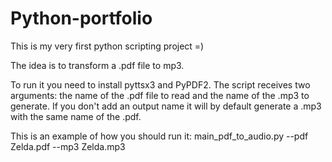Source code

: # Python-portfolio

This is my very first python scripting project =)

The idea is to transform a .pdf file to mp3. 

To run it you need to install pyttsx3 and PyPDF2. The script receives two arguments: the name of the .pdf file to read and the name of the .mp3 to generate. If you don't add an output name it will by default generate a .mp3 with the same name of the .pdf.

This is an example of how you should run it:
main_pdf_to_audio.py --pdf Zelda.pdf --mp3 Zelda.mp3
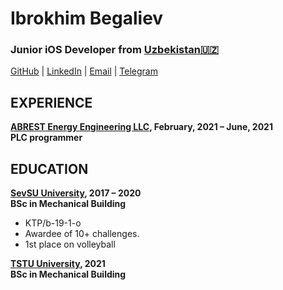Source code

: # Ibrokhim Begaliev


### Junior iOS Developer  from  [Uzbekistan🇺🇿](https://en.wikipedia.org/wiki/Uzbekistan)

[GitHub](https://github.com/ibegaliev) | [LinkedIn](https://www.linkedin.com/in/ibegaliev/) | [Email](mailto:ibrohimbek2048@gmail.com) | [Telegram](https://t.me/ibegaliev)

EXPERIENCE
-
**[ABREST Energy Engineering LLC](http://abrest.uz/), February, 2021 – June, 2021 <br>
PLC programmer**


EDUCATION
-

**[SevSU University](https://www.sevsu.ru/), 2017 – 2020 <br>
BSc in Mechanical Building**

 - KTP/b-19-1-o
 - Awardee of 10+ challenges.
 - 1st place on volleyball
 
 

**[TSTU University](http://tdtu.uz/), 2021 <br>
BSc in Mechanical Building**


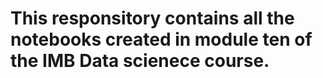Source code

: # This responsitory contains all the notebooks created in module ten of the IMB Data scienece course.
------------------------
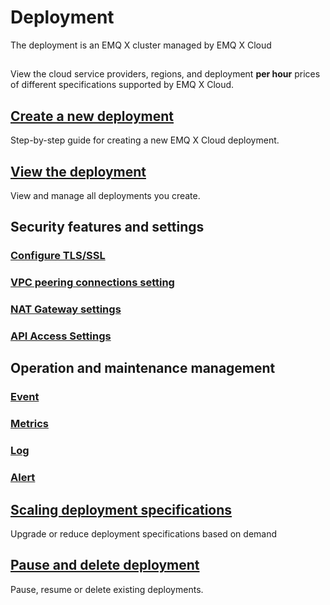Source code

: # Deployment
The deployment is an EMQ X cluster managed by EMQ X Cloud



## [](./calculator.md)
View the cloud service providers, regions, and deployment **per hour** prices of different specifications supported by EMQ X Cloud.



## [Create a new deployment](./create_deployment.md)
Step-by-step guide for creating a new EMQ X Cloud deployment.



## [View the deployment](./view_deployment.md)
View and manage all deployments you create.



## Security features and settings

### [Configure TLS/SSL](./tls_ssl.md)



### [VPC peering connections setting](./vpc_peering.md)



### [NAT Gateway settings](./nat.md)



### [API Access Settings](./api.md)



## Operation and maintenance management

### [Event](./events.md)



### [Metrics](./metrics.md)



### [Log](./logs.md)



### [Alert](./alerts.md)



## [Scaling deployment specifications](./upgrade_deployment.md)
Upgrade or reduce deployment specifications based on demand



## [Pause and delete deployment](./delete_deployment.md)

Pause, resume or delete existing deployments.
------------------------
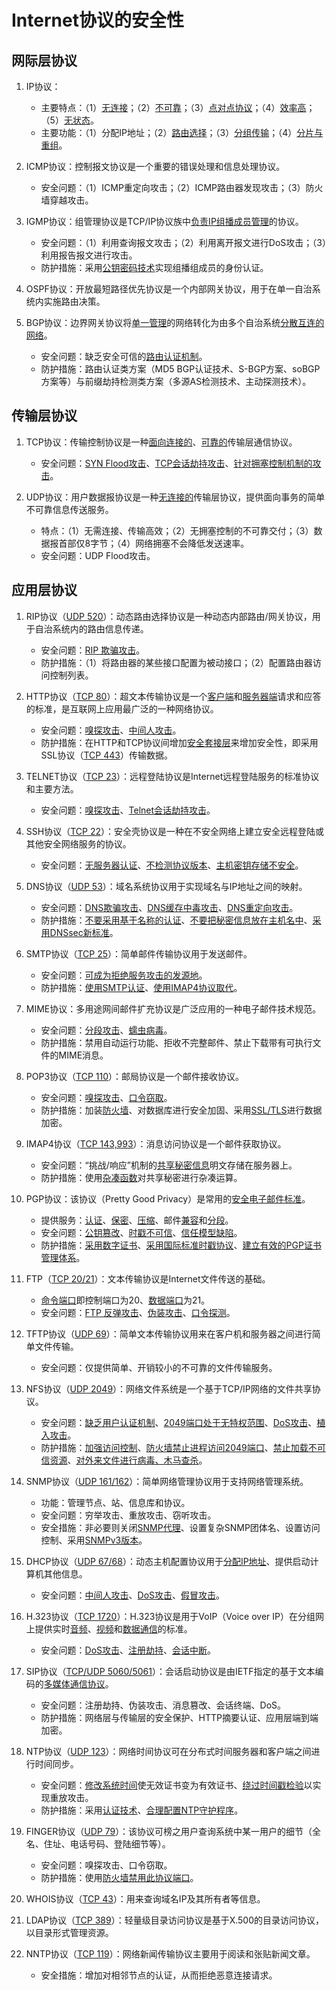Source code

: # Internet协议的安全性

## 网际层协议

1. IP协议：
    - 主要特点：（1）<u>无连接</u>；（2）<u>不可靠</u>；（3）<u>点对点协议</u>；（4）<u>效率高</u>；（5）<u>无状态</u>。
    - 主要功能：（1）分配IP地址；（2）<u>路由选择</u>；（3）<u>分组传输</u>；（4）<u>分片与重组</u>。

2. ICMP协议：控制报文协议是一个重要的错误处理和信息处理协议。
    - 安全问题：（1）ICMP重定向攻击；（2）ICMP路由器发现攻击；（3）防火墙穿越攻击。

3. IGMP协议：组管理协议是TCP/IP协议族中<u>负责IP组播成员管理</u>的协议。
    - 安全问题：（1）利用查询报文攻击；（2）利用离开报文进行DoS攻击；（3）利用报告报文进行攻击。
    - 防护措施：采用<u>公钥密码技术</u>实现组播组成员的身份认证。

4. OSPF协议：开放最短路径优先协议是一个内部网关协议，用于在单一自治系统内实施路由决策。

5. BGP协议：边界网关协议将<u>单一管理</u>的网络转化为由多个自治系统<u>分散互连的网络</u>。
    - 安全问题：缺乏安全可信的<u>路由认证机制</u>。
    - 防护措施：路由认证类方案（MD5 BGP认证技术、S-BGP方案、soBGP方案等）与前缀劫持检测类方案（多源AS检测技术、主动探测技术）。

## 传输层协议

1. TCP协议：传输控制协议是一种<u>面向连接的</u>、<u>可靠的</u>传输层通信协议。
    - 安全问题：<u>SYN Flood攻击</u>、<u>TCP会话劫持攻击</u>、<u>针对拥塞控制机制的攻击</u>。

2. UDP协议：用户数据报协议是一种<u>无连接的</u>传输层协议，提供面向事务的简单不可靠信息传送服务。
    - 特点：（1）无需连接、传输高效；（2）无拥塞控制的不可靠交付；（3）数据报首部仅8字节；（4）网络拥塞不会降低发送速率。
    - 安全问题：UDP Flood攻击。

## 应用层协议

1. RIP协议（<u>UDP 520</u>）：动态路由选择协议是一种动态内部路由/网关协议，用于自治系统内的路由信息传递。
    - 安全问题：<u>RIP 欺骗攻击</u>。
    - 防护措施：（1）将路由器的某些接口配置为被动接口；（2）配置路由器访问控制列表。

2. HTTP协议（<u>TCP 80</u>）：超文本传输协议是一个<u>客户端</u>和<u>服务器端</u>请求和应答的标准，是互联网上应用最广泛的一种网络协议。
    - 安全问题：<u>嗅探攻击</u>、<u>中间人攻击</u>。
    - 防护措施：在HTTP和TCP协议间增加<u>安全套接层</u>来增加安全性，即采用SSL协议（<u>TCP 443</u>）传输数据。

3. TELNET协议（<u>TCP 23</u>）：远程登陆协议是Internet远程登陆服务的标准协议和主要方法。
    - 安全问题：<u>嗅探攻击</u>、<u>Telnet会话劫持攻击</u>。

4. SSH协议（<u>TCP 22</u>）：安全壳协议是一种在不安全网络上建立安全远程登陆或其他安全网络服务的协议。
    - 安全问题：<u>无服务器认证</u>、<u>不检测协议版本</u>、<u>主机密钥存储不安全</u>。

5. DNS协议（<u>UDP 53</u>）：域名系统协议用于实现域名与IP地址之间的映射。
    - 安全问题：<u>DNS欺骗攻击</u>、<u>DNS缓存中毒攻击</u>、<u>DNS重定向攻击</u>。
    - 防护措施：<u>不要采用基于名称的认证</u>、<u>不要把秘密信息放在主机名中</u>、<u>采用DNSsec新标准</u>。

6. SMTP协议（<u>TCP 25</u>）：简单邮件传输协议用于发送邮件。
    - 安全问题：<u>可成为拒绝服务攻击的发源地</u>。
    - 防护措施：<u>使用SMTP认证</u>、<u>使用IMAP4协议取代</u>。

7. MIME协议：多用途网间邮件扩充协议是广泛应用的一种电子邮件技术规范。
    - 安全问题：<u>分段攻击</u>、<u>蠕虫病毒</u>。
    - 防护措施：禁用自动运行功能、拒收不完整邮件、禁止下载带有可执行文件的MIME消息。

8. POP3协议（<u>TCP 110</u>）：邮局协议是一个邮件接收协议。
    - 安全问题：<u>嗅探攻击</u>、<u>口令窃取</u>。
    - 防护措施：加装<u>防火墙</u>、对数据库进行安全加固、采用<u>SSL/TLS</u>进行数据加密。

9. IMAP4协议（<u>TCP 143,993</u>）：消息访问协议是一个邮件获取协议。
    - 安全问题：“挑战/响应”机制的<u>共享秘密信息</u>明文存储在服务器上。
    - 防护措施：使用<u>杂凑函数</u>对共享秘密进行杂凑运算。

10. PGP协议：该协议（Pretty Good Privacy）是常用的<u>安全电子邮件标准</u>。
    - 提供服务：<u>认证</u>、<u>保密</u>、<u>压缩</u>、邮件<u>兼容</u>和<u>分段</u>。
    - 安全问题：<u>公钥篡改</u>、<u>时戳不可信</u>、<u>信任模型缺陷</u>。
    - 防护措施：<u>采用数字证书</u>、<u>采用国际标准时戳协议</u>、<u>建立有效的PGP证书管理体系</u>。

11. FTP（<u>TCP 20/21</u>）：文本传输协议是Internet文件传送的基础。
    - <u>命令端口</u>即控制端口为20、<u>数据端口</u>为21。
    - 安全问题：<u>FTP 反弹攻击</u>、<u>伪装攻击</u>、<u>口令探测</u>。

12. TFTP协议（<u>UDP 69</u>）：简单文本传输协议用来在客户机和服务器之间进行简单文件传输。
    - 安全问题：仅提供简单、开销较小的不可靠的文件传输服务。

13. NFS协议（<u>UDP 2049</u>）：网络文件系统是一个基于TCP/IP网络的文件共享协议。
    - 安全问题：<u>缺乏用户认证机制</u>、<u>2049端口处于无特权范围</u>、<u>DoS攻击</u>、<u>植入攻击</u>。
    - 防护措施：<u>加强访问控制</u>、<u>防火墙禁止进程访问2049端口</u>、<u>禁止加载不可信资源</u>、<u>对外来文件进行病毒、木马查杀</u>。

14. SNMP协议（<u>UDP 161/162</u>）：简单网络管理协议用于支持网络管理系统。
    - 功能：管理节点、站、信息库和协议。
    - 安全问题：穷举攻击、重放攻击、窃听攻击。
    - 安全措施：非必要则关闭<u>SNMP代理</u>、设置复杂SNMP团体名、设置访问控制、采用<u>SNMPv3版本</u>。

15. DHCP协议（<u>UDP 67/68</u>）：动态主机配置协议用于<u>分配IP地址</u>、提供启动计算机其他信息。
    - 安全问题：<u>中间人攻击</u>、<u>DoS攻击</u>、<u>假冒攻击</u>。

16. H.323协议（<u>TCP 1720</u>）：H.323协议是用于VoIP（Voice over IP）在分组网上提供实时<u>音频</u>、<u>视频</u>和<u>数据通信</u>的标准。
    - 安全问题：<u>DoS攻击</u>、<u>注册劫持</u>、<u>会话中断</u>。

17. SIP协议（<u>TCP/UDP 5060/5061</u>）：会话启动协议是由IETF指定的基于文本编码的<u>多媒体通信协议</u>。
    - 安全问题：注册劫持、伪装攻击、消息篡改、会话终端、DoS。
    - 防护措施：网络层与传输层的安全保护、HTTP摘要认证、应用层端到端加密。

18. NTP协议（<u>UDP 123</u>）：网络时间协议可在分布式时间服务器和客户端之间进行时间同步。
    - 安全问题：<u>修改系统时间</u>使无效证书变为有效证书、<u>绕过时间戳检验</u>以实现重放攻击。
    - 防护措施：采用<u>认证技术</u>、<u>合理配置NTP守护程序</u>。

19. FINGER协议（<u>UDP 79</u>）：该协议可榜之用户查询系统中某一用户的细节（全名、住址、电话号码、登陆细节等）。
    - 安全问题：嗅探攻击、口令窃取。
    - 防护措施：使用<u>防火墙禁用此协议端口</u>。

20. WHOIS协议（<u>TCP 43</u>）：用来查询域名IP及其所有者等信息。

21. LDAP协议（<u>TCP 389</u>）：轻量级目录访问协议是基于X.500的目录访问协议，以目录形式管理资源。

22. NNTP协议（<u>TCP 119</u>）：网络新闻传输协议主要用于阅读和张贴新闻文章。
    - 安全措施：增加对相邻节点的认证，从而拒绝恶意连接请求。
------------------------
All lines with the string "Pause" must be copied from the data.

TASK RESULT:
## [Pause and delete deployment](./delete_deployment.md)
Pause, resume or delete existing deployments.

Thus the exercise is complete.